Панмонголизм! Хоть слово дико,Но мне ласкает слух оно,Как бы предвестием великойСудьбины Божией полно.
Восточные мотивы и раньше не были чужды русскому искусству. В русской литературе XIX века восточные мотивы проявлялись по большей части в образах диких Кавказских гор, где происходило действие многих романов и поэм. Но в Серебряном веке наметились другие тенденции: новое поколение художников уже не использовало Восток лишь как экзотический фон для своей фантазии, но готово было считать его своей родиной. Со времен Петра и его реформ образованное сословие в России считало свою страну частью Европы, и даже те, кто Европу критиковал, как те же славянофилы, критиковали ее по-родственному. Для прежних поколений «Восток» был точкой отсчета, помогавшей России обустроиться внутри «Запада».

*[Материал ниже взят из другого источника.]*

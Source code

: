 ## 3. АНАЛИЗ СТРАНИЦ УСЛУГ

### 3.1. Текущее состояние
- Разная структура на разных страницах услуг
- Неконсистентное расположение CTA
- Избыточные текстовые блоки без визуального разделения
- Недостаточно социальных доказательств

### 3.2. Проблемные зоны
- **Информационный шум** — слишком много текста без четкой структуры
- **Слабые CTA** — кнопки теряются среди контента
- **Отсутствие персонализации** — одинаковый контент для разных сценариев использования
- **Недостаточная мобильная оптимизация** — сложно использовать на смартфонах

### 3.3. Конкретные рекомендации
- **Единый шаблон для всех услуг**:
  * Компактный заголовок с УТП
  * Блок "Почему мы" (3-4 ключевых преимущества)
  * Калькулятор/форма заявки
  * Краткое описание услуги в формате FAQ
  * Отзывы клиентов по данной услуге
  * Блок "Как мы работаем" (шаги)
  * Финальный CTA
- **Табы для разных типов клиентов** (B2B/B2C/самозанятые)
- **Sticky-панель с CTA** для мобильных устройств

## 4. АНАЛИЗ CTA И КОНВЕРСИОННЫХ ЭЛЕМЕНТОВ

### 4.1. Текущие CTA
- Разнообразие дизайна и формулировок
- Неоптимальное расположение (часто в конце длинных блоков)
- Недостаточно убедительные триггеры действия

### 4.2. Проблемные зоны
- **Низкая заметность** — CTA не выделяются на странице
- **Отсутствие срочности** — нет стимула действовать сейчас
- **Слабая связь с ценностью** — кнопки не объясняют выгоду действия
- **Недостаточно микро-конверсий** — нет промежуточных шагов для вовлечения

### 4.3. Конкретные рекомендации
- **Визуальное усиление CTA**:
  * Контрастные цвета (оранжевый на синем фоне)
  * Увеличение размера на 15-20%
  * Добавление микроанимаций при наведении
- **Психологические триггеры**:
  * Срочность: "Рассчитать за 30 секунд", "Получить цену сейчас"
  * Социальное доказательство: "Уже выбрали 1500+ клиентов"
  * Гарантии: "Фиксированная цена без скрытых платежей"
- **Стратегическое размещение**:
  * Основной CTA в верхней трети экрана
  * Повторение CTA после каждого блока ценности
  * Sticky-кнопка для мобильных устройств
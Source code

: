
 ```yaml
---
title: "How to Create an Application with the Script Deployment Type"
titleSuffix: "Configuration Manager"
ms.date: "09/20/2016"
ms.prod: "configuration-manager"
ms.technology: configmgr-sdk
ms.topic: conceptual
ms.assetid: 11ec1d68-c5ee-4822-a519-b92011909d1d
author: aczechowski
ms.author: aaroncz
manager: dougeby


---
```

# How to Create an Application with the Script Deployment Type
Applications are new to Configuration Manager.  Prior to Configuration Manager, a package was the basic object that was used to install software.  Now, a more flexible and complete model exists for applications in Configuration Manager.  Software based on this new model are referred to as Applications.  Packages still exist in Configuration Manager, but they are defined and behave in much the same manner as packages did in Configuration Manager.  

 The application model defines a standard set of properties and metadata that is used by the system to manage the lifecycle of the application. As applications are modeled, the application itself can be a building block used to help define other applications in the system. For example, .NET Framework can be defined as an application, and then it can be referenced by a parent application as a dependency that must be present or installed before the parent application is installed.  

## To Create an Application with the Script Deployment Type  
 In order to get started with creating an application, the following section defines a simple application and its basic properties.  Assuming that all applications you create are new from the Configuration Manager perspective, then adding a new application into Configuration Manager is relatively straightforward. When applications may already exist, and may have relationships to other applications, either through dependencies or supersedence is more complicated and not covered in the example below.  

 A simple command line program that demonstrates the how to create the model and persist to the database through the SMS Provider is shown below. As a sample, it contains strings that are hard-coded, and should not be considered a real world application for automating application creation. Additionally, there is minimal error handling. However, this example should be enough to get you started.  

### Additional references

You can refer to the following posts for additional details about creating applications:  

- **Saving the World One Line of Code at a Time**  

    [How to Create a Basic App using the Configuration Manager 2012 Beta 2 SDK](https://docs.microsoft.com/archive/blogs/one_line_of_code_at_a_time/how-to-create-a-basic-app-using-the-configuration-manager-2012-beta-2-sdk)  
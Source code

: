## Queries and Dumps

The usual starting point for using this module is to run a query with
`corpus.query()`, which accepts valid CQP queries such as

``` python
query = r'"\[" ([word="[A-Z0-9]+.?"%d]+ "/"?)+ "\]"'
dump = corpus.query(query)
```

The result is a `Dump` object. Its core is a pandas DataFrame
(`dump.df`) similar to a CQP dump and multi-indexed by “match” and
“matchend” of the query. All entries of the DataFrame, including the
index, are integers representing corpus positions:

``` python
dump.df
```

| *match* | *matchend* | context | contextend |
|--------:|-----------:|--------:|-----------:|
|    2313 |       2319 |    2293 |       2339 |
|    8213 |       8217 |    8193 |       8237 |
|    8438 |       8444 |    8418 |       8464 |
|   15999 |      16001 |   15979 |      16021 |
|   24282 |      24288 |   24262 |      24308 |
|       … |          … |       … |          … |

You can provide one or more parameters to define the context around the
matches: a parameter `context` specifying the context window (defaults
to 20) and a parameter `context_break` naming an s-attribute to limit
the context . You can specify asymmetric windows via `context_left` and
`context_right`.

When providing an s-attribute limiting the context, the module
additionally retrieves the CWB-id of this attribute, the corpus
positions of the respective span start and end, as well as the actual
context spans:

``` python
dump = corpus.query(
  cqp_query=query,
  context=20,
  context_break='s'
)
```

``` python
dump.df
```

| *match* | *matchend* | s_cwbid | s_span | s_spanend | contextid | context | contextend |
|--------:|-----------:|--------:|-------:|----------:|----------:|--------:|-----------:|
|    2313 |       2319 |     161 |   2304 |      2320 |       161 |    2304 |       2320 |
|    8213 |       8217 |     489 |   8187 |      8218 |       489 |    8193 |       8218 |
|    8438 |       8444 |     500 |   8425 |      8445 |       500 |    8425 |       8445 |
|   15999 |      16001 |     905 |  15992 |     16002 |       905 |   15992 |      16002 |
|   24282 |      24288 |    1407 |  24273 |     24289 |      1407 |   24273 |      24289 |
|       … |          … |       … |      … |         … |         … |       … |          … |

В поэзии и прозе западная рациональность неизменно противопоставлялась восточному мистицизму[37]: европейские женщины – и восточные рабыни, восточная жестокость – и западное милосердие. Точно в таких же формах ориентализм существовал в это время и в Европе, и, судя по всему, Россия охотно, целиком и полностью заимствовала его в XIX веке. Русский «Восток» создавался Пушкиным в «Кавказском пленнике», Лермонтовым в «Герое нашего времени» и Толстым в «Хаджи-Мурате»[38]. Восток являлся пестрой мишурой султанов и покорных рабынь, варварства и кровной мести, а русские протагонисты, рационалисты безусловно европейского типа представляли в этом столкновении Запад[39]. Однако Серебряный век усомнился в «западности» России. Великий представитель символизма Андрей Белый писал, что граду Петра, служившему первоначальным «окном в Европу», суждено затонуть. В «Петербурге», самом знаменитом романе Белого, по столице, сея ужас, проносятся монгольские всадники. Многие полагали, что эти два десятилетия российского увлечения Востоком предвещали надвигавшуюся катастрофу, отказ от цивилизованного западного пути, свирепость большевистской революции и Гражданской войны. В глазах других Восток был спасением, противовесом избыточному влиянию схоластического западного рационализма.
Трубецкой не мог избежать влияния этих поэтических и философских дискуссий, тем более при такой близости к его семье Соловьева. Хотя благодаря принадлежности к элите он занимался дома с частными учителями и не посещал школу, он не был полностью отгорожен от духа времени и разделял общий интерес к изучению народных сказок, мифов и традиций. Первую статью о фольклоре («Финская песнь «Kulto neito» как переживание языческого обычая») Трубецкой опубликовал в 15 лет, за ней вскоре последовала работа о культе «Золотой бабы» в северо-западных областях Сибири. В эту же пору, с 1904 года, Николай регулярно посещал собрания Московского этнографического общества, во многом схожего с современным ему Королевским географическим обществом Британии. Этот клуб объединял аристократов, академических ученых и искателей приключений, которые встречались, чтобы обсудить новейшие открытия или поспорить о том, как следует классифицировать и организовать пеструю мозаику народов Российской империи, от Польши до Маньчжурии[40].
Имя Трубецких открывало многие двери. В 14 лет Николай пожелал встретиться с председателем Этнографического общества Всеволодом Миллером. Ему организовали аудиенцию, и Миллер пригласил Николая провести два лета подряд на его кавказской даче, где молодой человек мог заняться изучением местных народностей. В 1908 году Трубецкой поступил на историческое отделение Московского университета, но в исторических штудиях вскоре разочаровался и с третьего семестра занялся лингвистикой. Много лет спустя он так объяснял свой выбор: лингвистика – единственная из гуманитарных наук обладает научным методом, и все прочие науки о человеке (этнография, история религии, культурная история) смогут подняться над нынешним алхимическим развитием, только последовав примеру лингвистики[41].